For decades, the goal of U.S. policy toward China has been engagement, with hopes that bringing Beijing into the international fold would open up its markets and lead to a less authoritarian power structure. But those hopes have been dashed, while China’s economy and military grow. Now, Trump administration officials, some business executives and even Democratic Sen. Dianne Feinstein see a more confrontational approach as key to reining in Beijing’s aggressive moves.

More Politics

-- Trump’s already confusing policies toward Syria have become even more difficult to parse, both in Washington and in the region convulsed by nearly nine years of civil war, after a flurry of contradictory statements.

-- An aide says House Democrats will vote to reopen all the shuttered parts of the federal government when they take control of the chamber on Thursday. But their bills will not provide any money for Trump’s border wall, meaning the government shutdown that began before Christmas is likely to continue.

-- Trump claimed that he has not given up on fulfilling his signature campaign promise of building a concrete border wall, pushing back on outgoing Chief of Staff John F. Kelly’s admission in an interview with the L.A. Times that the administration long ago abandoned the idea.

-- Sen. Elizabeth Warren has announced a presidential exploratory committee as she attempts to redefine populism for the left in the age of Trump.

-- Chief Justice John G. Roberts Jr. devoted his year-end report on the judiciary to describing how the nation’s top judges had investigated the problem of workplace abuse and adopted policies to prevent it.
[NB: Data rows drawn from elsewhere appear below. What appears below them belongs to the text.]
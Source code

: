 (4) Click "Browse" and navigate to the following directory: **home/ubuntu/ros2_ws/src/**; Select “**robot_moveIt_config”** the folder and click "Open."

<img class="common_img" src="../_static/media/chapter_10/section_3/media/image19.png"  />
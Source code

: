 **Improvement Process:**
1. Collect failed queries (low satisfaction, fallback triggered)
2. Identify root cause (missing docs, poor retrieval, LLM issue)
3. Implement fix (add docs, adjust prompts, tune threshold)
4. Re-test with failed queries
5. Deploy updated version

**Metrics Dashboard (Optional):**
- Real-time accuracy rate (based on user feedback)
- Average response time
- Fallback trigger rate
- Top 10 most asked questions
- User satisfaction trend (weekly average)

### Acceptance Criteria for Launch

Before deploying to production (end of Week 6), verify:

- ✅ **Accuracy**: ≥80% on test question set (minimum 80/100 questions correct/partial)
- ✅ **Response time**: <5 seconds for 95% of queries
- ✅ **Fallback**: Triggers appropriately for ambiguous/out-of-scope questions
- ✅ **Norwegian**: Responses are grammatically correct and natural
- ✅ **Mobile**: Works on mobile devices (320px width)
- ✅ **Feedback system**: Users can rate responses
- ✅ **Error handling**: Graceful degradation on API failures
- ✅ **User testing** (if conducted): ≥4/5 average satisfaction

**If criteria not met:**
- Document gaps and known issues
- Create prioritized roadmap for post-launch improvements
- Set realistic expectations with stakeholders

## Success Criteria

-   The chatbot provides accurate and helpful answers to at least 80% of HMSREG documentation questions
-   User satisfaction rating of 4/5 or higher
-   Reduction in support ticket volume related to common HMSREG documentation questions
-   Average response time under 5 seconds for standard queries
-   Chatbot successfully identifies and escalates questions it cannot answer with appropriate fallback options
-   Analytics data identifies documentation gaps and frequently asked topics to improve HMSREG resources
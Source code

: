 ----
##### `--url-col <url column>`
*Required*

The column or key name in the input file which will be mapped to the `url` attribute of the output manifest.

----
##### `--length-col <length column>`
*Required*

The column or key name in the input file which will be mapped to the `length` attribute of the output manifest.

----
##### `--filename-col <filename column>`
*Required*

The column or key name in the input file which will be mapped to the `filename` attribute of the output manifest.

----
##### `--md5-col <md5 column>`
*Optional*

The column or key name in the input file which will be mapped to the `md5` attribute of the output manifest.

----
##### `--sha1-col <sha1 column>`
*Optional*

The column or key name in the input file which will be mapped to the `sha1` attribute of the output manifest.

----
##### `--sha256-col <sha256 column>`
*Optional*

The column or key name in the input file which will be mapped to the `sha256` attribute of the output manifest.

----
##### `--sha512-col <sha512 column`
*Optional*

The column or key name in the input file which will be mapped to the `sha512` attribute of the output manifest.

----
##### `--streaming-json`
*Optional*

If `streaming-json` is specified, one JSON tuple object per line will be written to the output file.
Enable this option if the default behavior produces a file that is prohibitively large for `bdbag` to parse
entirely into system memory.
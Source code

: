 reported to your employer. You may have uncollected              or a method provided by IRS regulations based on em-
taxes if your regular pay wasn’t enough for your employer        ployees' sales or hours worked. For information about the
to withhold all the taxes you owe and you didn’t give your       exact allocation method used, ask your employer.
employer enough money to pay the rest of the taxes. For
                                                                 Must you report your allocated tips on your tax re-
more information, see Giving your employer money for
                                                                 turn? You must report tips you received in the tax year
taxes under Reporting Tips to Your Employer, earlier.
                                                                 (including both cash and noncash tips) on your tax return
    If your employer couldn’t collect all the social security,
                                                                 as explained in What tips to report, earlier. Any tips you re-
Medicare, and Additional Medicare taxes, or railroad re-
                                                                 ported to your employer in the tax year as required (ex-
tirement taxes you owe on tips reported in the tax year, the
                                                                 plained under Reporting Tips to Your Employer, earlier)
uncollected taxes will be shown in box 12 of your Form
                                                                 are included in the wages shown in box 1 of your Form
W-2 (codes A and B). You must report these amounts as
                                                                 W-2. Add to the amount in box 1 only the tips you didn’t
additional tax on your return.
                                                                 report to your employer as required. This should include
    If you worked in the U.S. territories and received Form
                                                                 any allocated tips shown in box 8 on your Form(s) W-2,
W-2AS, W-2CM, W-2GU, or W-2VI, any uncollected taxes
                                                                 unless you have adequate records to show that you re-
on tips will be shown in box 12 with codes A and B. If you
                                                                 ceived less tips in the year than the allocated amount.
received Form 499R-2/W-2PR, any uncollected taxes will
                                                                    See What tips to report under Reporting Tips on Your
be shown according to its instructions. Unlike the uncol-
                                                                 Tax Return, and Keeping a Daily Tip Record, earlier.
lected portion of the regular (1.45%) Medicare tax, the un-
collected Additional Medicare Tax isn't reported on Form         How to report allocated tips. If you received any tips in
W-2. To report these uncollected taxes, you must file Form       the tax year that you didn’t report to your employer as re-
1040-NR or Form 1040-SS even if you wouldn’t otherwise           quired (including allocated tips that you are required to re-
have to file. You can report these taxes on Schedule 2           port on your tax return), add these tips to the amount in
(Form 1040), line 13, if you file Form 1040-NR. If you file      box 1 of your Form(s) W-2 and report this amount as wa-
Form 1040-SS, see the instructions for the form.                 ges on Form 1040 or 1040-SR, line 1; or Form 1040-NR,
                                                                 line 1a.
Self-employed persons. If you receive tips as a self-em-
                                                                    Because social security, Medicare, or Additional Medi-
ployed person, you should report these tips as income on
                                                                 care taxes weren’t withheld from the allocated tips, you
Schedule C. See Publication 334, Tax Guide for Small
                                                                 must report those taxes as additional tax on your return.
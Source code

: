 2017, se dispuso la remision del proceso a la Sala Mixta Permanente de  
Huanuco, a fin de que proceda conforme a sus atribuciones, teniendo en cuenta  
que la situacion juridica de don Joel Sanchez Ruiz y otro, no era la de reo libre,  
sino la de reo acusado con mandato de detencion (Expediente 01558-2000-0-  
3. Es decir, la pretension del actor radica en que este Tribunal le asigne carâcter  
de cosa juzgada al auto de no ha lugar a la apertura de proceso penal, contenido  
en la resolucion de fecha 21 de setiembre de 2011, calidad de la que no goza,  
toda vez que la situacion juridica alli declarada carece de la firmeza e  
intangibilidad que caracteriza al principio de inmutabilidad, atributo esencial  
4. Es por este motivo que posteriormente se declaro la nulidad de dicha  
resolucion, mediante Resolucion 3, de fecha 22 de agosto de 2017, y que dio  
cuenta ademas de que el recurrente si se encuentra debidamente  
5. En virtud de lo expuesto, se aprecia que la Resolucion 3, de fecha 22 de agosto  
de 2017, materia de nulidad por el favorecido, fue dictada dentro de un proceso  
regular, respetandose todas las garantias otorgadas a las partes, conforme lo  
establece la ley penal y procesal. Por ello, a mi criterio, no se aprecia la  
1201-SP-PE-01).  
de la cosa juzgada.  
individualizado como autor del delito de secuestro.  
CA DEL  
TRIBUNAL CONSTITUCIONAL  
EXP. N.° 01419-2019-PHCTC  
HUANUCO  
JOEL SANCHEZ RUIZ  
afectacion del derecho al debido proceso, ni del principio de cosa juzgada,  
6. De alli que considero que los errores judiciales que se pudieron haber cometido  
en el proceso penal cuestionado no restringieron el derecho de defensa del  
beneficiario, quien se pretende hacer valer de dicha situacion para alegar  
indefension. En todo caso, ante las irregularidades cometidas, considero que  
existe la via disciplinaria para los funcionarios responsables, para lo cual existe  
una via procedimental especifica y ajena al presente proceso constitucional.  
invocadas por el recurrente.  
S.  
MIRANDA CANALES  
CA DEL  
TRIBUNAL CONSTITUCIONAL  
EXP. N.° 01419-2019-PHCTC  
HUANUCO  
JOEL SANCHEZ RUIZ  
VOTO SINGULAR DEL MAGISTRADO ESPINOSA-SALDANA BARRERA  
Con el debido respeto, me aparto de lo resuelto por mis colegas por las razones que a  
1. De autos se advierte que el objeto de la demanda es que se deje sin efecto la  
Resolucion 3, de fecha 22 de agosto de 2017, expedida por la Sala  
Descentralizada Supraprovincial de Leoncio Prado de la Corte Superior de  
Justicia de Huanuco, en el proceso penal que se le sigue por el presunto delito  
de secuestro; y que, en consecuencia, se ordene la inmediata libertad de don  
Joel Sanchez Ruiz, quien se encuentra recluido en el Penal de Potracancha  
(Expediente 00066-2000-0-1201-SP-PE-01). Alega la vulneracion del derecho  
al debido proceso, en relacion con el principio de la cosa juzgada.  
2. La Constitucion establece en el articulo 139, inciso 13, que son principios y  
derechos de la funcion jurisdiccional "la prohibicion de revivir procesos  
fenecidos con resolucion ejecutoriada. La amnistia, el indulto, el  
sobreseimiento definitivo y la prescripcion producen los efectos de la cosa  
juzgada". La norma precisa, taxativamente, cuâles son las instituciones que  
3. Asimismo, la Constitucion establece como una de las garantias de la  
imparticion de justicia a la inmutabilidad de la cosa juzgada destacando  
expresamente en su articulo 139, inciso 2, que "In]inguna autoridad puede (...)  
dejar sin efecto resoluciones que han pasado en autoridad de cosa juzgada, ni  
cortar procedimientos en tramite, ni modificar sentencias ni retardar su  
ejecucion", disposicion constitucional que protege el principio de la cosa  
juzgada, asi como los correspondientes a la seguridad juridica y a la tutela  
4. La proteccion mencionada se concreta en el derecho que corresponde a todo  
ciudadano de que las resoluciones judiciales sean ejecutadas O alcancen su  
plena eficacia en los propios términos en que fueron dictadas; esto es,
Tales of Heroism in Thousand Oaks

When the shooting began at Borderline Bar and Grill in Thousand Oaks, Justin Meek extended his arms outward to shield people from bullets. Telemachus Orfanos could have fled; instead, he led a group of friends out and returned to the bar to rescue more. Sean Adler ran at the gunman and tried to disarm him. Witnesses say they were not the only ones who engaged in heroic acts on that November night. Here are their stories.

The Governor’s Long Goodbye

Jerry Brown is leaving office next Monday after serving as governor of California longer than any other person. But after a political career over 50 years, is the 80-year-old Democrat ready to ride away quietly into the sunset? It seems unlikely. One safe bet is that he’ll try to defend the criminal justice reforms he shepherded in; a 2020 ballot measure is looking to undo some of them. “In my view, it’s deeply anti-Christian, because it denies redemption,” the governor said. “And redemption is at the heart of our whole civilization.”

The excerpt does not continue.